Well, I don't know which Gov't agencies you've dealt with, but this is not how it works at military installations. You can have Acrobat and Flash, but you don't get anywhere on the Internet that can do real damage save for Facebook and YouTube. You most certainly won't get to any porn sites. The web is heavily filtered at the AF base I work at.

The open-source malware (1)

dgharmon (2564621) | about 2 years ago | (#38883265)

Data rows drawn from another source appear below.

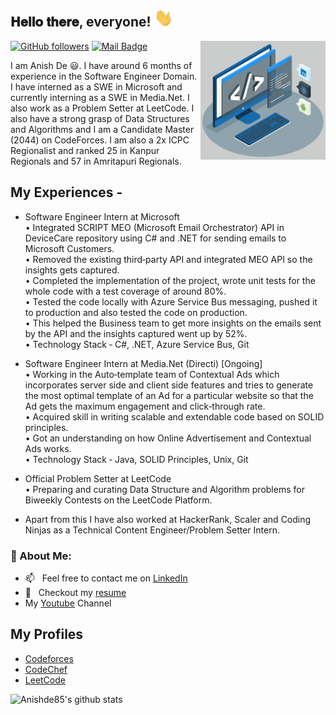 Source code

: <h2> 𝐇𝐞𝐥𝐥𝐨 𝐭𝐡𝐞𝐫𝐞, everyone! <img src="https://github.com/Anishde85/Anishde85/blob/main/Hi.gif" width="30px"></h2>
<img align='right' src='https://github.com/Anishde85/Anishde85/blob/main/techstack.gif' width='200"'>

[![GitHub followers](https://img.shields.io/github/followers/Anishde85?label=Follow&style=social)](https://github.com/Anishde85/?tab=followers)
[![Mail Badge](https://img.shields.io/badge/-anishde85@gmail.com-0078D4?style=flat&logo=Microsoft-Outlook&logoColor=white&link=mailto:anishde85@gmail.com)](mailto:anishde85@gmail.com)

I am Anish De 😃. I have around 6 months of experience in the Software Engineer Domain. I have interned as a SWE in Microsoft and currently interning as a SWE in Media.Net. I also work as a Problem Setter at LeetCode. I also have a strong grasp of Data Structures and Algorithms and I am a Candidate Master (2044) on CodeForces. I am also a 2x ICPC Regionalist and ranked 25 in Kanpur Regionals and 57 in Amritapuri Regionals.

## My Experiences - 
- Software Engineer Intern at Microsoft <br />
      • Integrated SCRIPT MEO (Microsoft Email Orchestrator) API in DeviceCare repository using C# and .NET for sending emails to Microsoft Customers.<br />
      • Removed the existing third‐party API and integrated MEO API so the insights gets captured.<br />
      • Completed the implementation of the project, wrote unit tests for the whole code with a test coverage of around 80%.<br />
      • Tested the code locally with Azure Service Bus messaging, pushed it to production and also tested the code on production.<br />
      • This helped the Business team to get more insights on the emails sent by the API and the insights captured went up by 52%.<br />
      • Technology Stack ‐ C#, .NET, Azure Service Bus, Git <br />
      
- Software Engineer Intern at Media.Net (Directi) [Ongoing] <br />
    • Working in the Auto‐template team of Contextual Ads which incorporates server side and client side features and tries to generate the most optimal template of       an Ad for a particular website so that the Ad gets the maximum engagement and click‐through rate.<br />
    • Acquired skill in writing scalable and extendable code based on SOLID principles.<br />
    • Got an understanding on how Online Advertisement and Contextual Ads works.<br />
    • Technology Stack ‐ Java, SOLID Principles, Unix, Git <br />
   
- Official Problem Setter at LeetCode <br />
    • Preparing and curating Data Structure and Algorithm problems for Biweekly Contests on the LeetCode Platform. <br />
    
- Apart from this I have also worked at HackerRank, Scaler and Coding Ninjas as a Technical Content Engineer/Problem Setter Intern.


### 🧐 About Me:
- 📫 &nbsp; Feel free to contact me on [LinkedIn](https://www.linkedin.com/in/anish-de-1b090a193/)
- 📝 &nbsp; Checkout my [resume](https://drive.google.com/file/d/1Aw-CUM1d0S2DBVRSplLpk2CVOwgSl9Q_/view)
- My [Youtube](https://www.youtube.com/channel/UCfvdOmb-0yr0qxYtWJwO7zg) Channel

## My Profiles
- [Codeforces](https://codeforces.com/profile/anishde85)
- [CodeChef](https://www.codechef.com/users/anish85)
- [LeetCode](https://leetcode.com/anishde85/)

<img alt="Anishde85's github stats" src="https://github-readme-stats.vercel.app/api?username=Anishde85&&show_icons=true&title_color=ffffff&icon_color=bb2acf&text_color=daf7dc&bg_color=151515" >
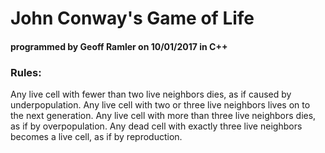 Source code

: # John Conway's Game of Life
#### programmed by Geoff Ramler on 10/01/2017 in C++

### Rules:
Any live cell with fewer than two live neighbors dies, as if caused by underpopulation.
Any live cell with two or three live neighbors lives on to the next generation.
Any live cell with more than three live neighbors dies, as if by overpopulation.
Any dead cell with exactly three live neighbors becomes a live cell, as if by reproduction.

'Clearly the above patterns are trying to appear as though they are related to Microsoft’s “Windows Update” service versus something malicious. A clear, common name for this particular threat did not seem to emerge in the open-source, so we have commonly referred to this threat family as the “MSUpdater” Trojan` link [seculert.com]

Re:The open-source malware (0)

Anonymous Coward | more than 2 years ago | (#38884563)

'Clearly the above patterns are trying to appear as though they are related to Microsoft’s “Windows Update” service versus something malicious. A clear, common name for this particular threat did not seem to emerge in the open-source, so we have commonly referred to this threat family as the “MSUpdater” Trojan` link [seculert.com]

I see what you did there... Nice pdf link.

Who cares. (1)

unity100 (970058) | more than 2 years ago | (#38887025)

Has that industry has been utilized for ANYthing other than perpetuating distant wars for the profit of a few corporations at great public expense ?
Which expense, then came out of stuff that reflects directly on people's well being, and the general stability of the society in general, like social security or healthcare ?

why should people give a fuck ? let corporations defend themselves with the money they sucked away from public funds behind the pretense of defense.

PDF (1)

greyblack (1148533) | more than 2 years ago | (#38892223)

Hackers use PDFs to hack into defence contractors network.